November 16, 2025
Press F for Real Mode drama
Writing a DOS Clone in 2019
Retro OS comeback: fans crave details, nostalgics say it looks easy
TLDR: An engineer built a 1980s-style DOS clone that runs basic programs. Commenters split between calls for deeper technical detail and claims DOS clones are easier than modern systems, turning it into a nostalgia-fueled DIY debate that matters because it demystifies how computers really work.
An engineer used his sabbatical to resurrect the 80s by building a DOS-compatible operating system, and the comments turned into a retro reunion with a side of drama. One camp came in hot: “too short for the given topic” demanded deep dives, diagrams, and gritty code — the nerds want the receipts. The other camp waved nostalgia flags, insisting that with so many DOS clones back in the day, this might be “comparatively easy” and, honestly, kind of fun to try.
For the rest of us, here’s the simple version: DOS was Microsoft’s old text-only system where programs could poke anywhere in memory — a wild west called “Real Mode.” Andrew’s build includes a command prompt, basic disk and clock drivers, a tiny file system (FAT-12), and enough features to run some classic apps. Future dreams: better directories, piping, multiple drives, and fancier file systems.

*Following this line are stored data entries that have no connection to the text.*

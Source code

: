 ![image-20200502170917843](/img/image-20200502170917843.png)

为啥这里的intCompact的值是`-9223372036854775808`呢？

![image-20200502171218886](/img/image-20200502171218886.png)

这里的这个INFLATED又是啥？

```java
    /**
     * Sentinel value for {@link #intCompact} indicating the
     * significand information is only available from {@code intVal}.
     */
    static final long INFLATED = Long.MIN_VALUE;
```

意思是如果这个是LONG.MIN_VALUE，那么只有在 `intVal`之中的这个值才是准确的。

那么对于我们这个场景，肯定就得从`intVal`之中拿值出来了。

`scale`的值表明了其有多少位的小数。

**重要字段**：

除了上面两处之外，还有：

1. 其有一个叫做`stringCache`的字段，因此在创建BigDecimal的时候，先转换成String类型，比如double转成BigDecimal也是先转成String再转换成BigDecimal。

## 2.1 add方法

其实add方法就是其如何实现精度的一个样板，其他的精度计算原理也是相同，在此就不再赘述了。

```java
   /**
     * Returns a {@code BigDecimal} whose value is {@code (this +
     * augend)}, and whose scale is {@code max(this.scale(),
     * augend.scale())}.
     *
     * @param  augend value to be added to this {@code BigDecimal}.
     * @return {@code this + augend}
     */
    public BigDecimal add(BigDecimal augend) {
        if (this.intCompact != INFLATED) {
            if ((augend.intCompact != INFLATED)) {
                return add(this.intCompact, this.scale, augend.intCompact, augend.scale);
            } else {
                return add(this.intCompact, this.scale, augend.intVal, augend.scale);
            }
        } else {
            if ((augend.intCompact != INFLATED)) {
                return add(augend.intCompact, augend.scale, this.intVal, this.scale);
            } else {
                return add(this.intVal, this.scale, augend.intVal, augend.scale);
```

Cue the memes: floppy-disk GIFs, “C:>” one-liners, and shout-outs to Caldera OpenDOS and Concurrent DOS. The spicy debate: is writing a clone now a weekend flex or a hidden boss fight? Nostalgia says “let’s do it,” detail-chasers say “show your work.” Either way, the retro bug is contagious — and comments want more.
Key Points
- •The project is a DOS-compatible operating system built during a one-month sabbatical, inspired by retro-computing and prior emulator work.
- •It implements about half of the extended DOS API, with drivers for disk, console, and system clock, a FAT-12 filesystem, and a COMMAND.COM shell.
- •The OS runs in x86 Real Mode for full MS-DOS compatibility, avoiding modern features like Protected Mode, paging, GDT, and rings.
- •Current functionality includes running internal commands, directory listing, and executing COM programs; it can run some DOS software.
- •Planned enhancements include better directory support, multiple drive handling, piping/redirection, FAT-16 and other filesystems, and a text editor.